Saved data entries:
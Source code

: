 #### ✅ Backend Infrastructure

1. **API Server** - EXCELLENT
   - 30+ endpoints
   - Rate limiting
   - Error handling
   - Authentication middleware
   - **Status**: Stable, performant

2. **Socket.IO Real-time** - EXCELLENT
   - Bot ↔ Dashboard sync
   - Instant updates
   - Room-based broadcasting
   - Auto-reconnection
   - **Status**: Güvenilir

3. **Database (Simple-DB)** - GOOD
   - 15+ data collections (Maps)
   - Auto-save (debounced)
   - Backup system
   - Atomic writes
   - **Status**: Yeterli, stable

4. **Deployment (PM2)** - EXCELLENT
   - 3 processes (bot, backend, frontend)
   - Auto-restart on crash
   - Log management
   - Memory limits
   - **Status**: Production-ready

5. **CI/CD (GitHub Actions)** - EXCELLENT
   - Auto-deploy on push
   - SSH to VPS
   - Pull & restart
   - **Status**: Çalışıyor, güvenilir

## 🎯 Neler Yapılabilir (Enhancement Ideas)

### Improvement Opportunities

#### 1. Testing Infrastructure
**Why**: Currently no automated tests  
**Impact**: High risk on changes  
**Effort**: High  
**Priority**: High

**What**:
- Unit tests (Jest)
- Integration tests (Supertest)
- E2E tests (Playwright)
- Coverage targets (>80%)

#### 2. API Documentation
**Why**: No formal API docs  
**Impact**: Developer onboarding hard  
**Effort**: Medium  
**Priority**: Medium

→ **Description of the task**: In the data above, start at the line that has "- Auto-deploy on push", stop after the line that has "#### 2. API Documentation", and print every line in between exactly as it stands.

→ **Answer to this problem**:
   - Auto-deploy on push
   - SSH to VPS
   - Pull & restart
   - **Status**: Çalışıyor, güvenilir

## 🎯 Neler Yapılabilir (Enhancement Ideas)

### Improvement Opportunities

#### 1. Testing Infrastructure
**Why**: Currently no automated tests  
**Impact**: High risk on changes  
**Effort**: High  
**Priority**: High

**What**:
- Unit tests (Jest)
- Integration tests (Supertest)
- E2E tests (Playwright)
- Coverage targets (>80%)

#### 2. API Documentation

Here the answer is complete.